I'm currently working on the question:
Suppose that $T:V\rightarrow V $ is a linear map on a 4 dimensional vector space $V$, and that $T$ has 3 different eigenvalues, one of which has a 2-dimensional eigenspace.
i) Must $T$ be diagonalizable?
ii) Can $T$ be diagonalizable?
My thoughts are yes, to both i) and ii). My justification is that the sum of the dimensions of the eigenspaces ($1+1+2$) is equal to the dimension of $V$ which is 4. Here I am assuming that the other two eigenspaces are of dimension 1.
Is my reasoning correct?
(It's not hard to prove the other eigenspaces have dimension 1, if you want)
The main thing is whether or not you've considered whether the different eigenspaces are linearly dependent or not.
For example, if you take the three one-dimensional subspaces of $\mathbb{R}^3$, the first having basis vector $[1,0,0]$, the second $[1,1,0]$, and the third $[0,1,0]$, then the sum of their dimensions is 1+1+1, but collectively they don't add up to a three-dimensional vector space!

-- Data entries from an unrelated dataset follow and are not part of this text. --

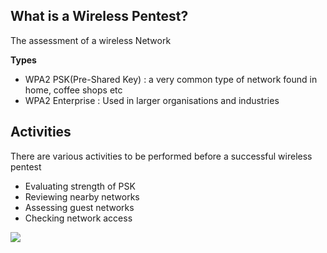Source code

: ## **What is a Wireless Pentest?**

The assessment of a wireless Network

**Types**
- WPA2 PSK(Pre-Shared Key) : a very common type of network found in home, coffee shops etc
- WPA2 Enterprise : Used in larger organisations and industries



## **Activities**

There are various activities to be performed before a successful wireless pentest

- Evaluating strength of PSK
- Reviewing nearby networks
- Assessing guest networks
- Checking network access




![](https://i.imgur.com/uvnr2xD.png)


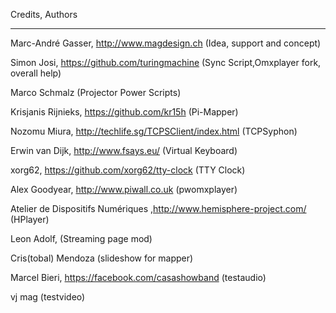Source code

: Credits, Authors
****************

Marc-André Gasser, http://www.magdesign.ch                 (Idea, support and concept)

Simon Josi, https://github.com/turingmachine               (Sync Script,Omxplayer fork, overall help)

Marco Schmalz                                              (Projector Power Scripts)

Krisjanis Rijnieks, https://github.com/kr15h               (Pi-Mapper)

Nozomu Miura, http://techlife.sg/TCPSClient/index.html     (TCPSyphon)

Erwin van Dijk, http://www.fsays.eu/                       (Virtual Keyboard)

xorg62, https://github.com/xorg62/tty-clock                (TTY Clock)

Alex Goodyear, http://www.piwall.co.uk                     (pwomxplayer)

Atelier de Dispositifs Numériques ,http://www.hemisphere-project.com/   (HPlayer)

Leon Adolf,                                             (Streaming page mod)

Cris(tobal) Mendoza                                       (slideshow for mapper)

Marcel Bieri, https://facebook.com/casashowband				(testaudio)

vj mag                          					(testvideo)
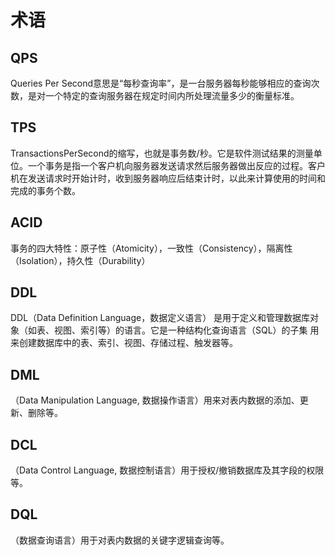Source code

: 
# 术语

## QPS
Queries Per Second意思是“每秒查询率”，是一台服务器每秒能够相应的查询次数，是对一个特定的查询服务器在规定时间内所处理流量多少的衡量标准。

## TPS
TransactionsPerSecond的缩写，也就是事务数/秒。它是软件测试结果的测量单位。一个事务是指一个客户机向服务器发送请求然后服务器做出反应的过程。客户机在发送请求时开始计时，收到服务器响应后结束计时，以此来计算使用的时间和完成的事务个数。

## ACID
事务的四大特性：原子性（Atomicity），一致性（Consistency），隔离性（Isolation），持久性（Durability）

## DDL
DDL（Data Definition Language，数据定义语言） 是用于定义和管理数据库对象（如表、视图、索引等）的语言。它是一种结构化查询语言（SQL）的子集
用来创建数据库中的表、索引、视图、存储过程、触发器等。

## DML
（Data Manipulation Language, 数据操作语言）用来对表内数据的添加、更新、删除等。

## DCL
（Data Control Language, 数据控制语言）用于授权/撤销数据库及其字段的权限等。

## DQL
（数据查询语言）用于对表内数据的关键字逻辑查询等。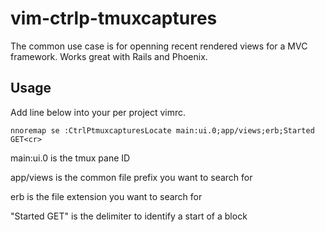 # vim-ctrlp-tmuxcaptures

The common use case is for openning recent rendered views for a MVC framework. Works great with Rails and Phoenix.

## Usage

Add line below into your per project vimrc.

`nnoremap se :CtrlPtmuxcapturesLocate main:ui.0;app/views;erb;Started GET<cr>`

main:ui.0 is the tmux pane ID

app/views is the common file prefix you want to search for

erb is the file extension you want to search for

"Started GET" is the delimiter to identify a start of a block
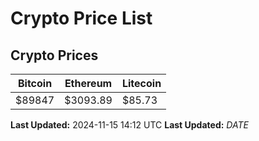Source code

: # Crypto Price List

## Crypto Prices
| Bitcoin | Ethereum | Litecoin |
| ------- | -------- | -------- |
| $89847 | $3093.89 | $85.73 |
**Last Updated:** 2024-11-15 14:12 UTC
**Last Updated:** $DATE$
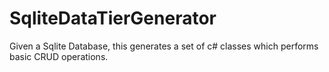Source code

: # SqliteDataTierGenerator
Given a Sqlite Database, this generates a set of c# classes which performs basic CRUD operations.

If you've thought about this issue, and think in your problem that it's sufficiently obvious that it doesn't need explanation, then you're probably fine. But it's possible your professor may be skeptical and you should write on it.
If you haven't thought about this issue, then your proof isn't fine and you need to do so! Although you have a chance to get lucky and have your professor think you've thought of it.
Also, I assume you're invoking a theorem that having a complete set of eigenspaces means the matrix is diagonalizable? I'll leave it to your judgement whether the fact you are doing that needs to be said explicitly.